Without including any pictures, reproduce all the lines below word for word.

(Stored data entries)
■ ■ ■ ■ ■

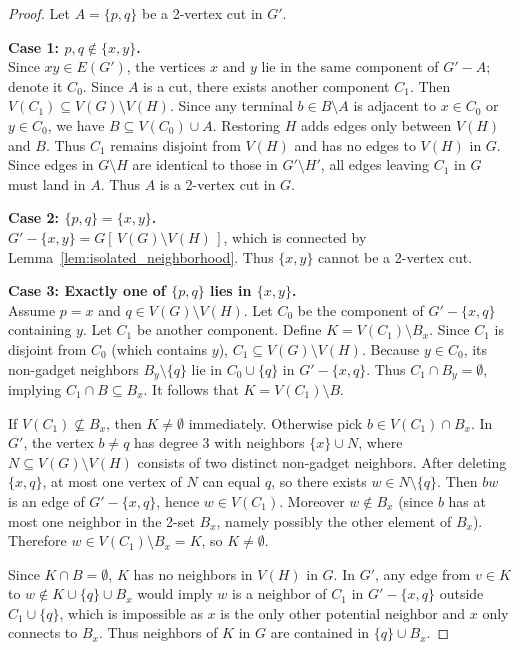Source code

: \documentclass[12pt]{article}
\begin{document}
\begin{proof}
Let $A = \{p, q\}$ be a 2-vertex cut in $G'$.

\medskip
\noindent\textbf{Case 1: $p, q \notin \{x, y\}$.} \\
Since $xy \in E(G')$, the vertices $x$ and $y$ lie in the same component of $G' - A$; denote it $C_0$. Since $A$ is a cut, there exists another component $C_1$.
Then $V(C_1) \subseteq V(G) \setminus V(H)$. Since any terminal $b \in B \setminus A$ is adjacent to $x \in C_0$ or $y \in C_0$, we have $B \subseteq V(C_0) \cup A$.
Restoring $H$ adds edges only between $V(H)$ and $B$. Thus $C_1$ remains disjoint from $V(H)$ and has no edges to $V(H)$ in $G$. Since edges in $G \setminus H$ are identical to those in $G' \setminus H'$, all edges leaving $C_1$ in $G$ must land in $A$. Thus $A$ is a 2-vertex cut in $G$.

\medskip
\noindent\textbf{Case 2: $\{p, q\} = \{x, y\}$.} \\
$G' - \{x, y\} = G[\,V(G) \setminus V(H)\,]$, which is connected by Lemma~\ref{lem:isolated_neighborhood}. Thus $\{x, y\}$ cannot be a 2-vertex cut.

\medskip
\noindent\textbf{Case 3: Exactly one of $\{p, q\}$ lies in $\{x, y\}$.} \\
Assume $p = x$ and $q \in V(G) \setminus V(H)$. Let $C_0$ be the component of $G' - \{x, q\}$ containing $y$. Let $C_1$ be another component.
Define $K = V(C_1) \setminus B_x$. Since $C_1$ is disjoint from $C_0$ (which contains $y$), $C_1 \subseteq V(G) \setminus V(H)$.
Because $y \in C_0$, its non-gadget neighbors $B_y \setminus \{q\}$ lie in $C_0 \cup \{q\}$ in $G' - \{x, q\}$. Thus $C_1 \cap B_y = \emptyset$, implying $C_1 \cap B \subseteq B_x$.
It follows that $K = V(C_1) \setminus B$.

If $V(C_1) \nsubseteq B_x$, then $K \neq \emptyset$ immediately. Otherwise pick $b \in V(C_1) \cap B_x$.
In $G'$, the vertex $b \neq q$ has degree $3$ with neighbors $\{x\} \cup N$, where $N \subseteq V(G)\setminus V(H)$ consists of two distinct non-gadget neighbors.
After deleting $\{x,q\}$, at most one vertex of $N$ can equal $q$, so there exists $w \in N \setminus \{q\}$.
Then $bw$ is an edge of $G' - \{x,q\}$, hence $w \in V(C_1)$. Moreover $w \notin B_x$ (since $b$ has at most one neighbor in the 2-set $B_x$, namely possibly the other element of $B_x$).
Therefore $w \in V(C_1)\setminus B_x = K$, so $K \neq \emptyset$.

Since $K \cap B = \emptyset$, $K$ has no neighbors in $V(H)$ in $G$. In $G'$, any edge from $v \in K$ to $w \notin K \cup \{q\} \cup B_x$ would imply $w$ is a neighbor of $C_1$ in $G' - \{x, q\}$ outside $C_1 \cup \{q\}$, which is impossible as $x$ is the only other potential neighbor and $x$ only connects to $B_x$. Thus neighbors of $K$ in $G$ are contained in $\{q\} \cup B_x$.
\end{proof}
\end{document}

■ ■ ■ ■ ■

-- PROBLEM SOLUTION --
Source code

: \documentclass[12pt]{article}
\begin{document}
\begin{proof}
Let $A = \{p, q\}$ be a 2-vertex cut in $G'$.

\medskip
\noindent\textbf{Case 1: $p, q \notin \{x, y\}$.} \\
Since $xy \in E(G')$, the vertices $x$ and $y$ lie in the same component of $G' - A$; denote it $C_0$. Since $A$ is a cut, there exists another component $C_1$.
Then $V(C_1) \subseteq V(G) \setminus V(H)$. Since any terminal $b \in B \setminus A$ is adjacent to $x \in C_0$ or $y \in C_0$, we have $B \subseteq V(C_0) \cup A$.
Restoring $H$ adds edges only between $V(H)$ and $B$. Thus $C_1$ remains disjoint from $V(H)$ and has no edges to $V(H)$ in $G$. Since edges in $G \setminus H$ are identical to those in $G' \setminus H'$, all edges leaving $C_1$ in $G$ must land in $A$. Thus $A$ is a 2-vertex cut in $G$.

\medskip
\noindent\textbf{Case 2: $\{p, q\} = \{x, y\}$.} \\
$G' - \{x, y\} = G[\,V(G) \setminus V(H)\,]$, which is connected by Lemma~\ref{lem:isolated_neighborhood}. Thus $\{x, y\}$ cannot be a 2-vertex cut.

\medskip
\noindent\textbf{Case 3: Exactly one of $\{p, q\}$ lies in $\{x, y\}$.} \\
Assume $p = x$ and $q \in V(G) \setminus V(H)$. Let $C_0$ be the component of $G' - \{x, q\}$ containing $y$. Let $C_1$ be another component.
Define $K = V(C_1) \setminus B_x$. Since $C_1$ is disjoint from $C_0$ (which contains $y$), $C_1 \subseteq V(G) \setminus V(H)$.
Because $y \in C_0$, its non-gadget neighbors $B_y \setminus \{q\}$ lie in $C_0 \cup \{q\}$ in $G' - \{x, q\}$. Thus $C_1 \cap B_y = \emptyset$, implying $C_1 \cap B \subseteq B_x$.
It follows that $K = V(C_1) \setminus B$.

If $V(C_1) \nsubseteq B_x$, then $K \neq \emptyset$ immediately. Otherwise pick $b \in V(C_1) \cap B_x$.
In $G'$, the vertex $b \neq q$ has degree $3$ with neighbors $\{x\} \cup N$, where $N \subseteq V(G)\setminus V(H)$ consists of two distinct non-gadget neighbors.
After deleting $\{x,q\}$, at most one vertex of $N$ can equal $q$, so there exists $w \in N \setminus \{q\}$.
Then $bw$ is an edge of $G' - \{x,q\}$, hence $w \in V(C_1)$. Moreover $w \notin B_x$ (since $b$ has at most one neighbor in the 2-set $B_x$, namely possibly the other element of $B_x$).
Therefore $w \in V(C_1)\setminus B_x = K$, so $K \neq \emptyset$.

Since $K \cap B = \emptyset$, $K$ has no neighbors in $V(H)$ in $G$. In $G'$, any edge from $v \in K$ to $w \notin K \cup \{q\} \cup B_x$ would imply $w$ is a neighbor of $C_1$ in $G' - \{x, q\}$ outside $C_1 \cup \{q\}$, which is impossible as $x$ is the only other potential neighbor and $x$ only connects to $B_x$. Thus neighbors of $K$ in $G$ are contained in $\{q\} \cup B_x$.
\end{proof}
\end{document}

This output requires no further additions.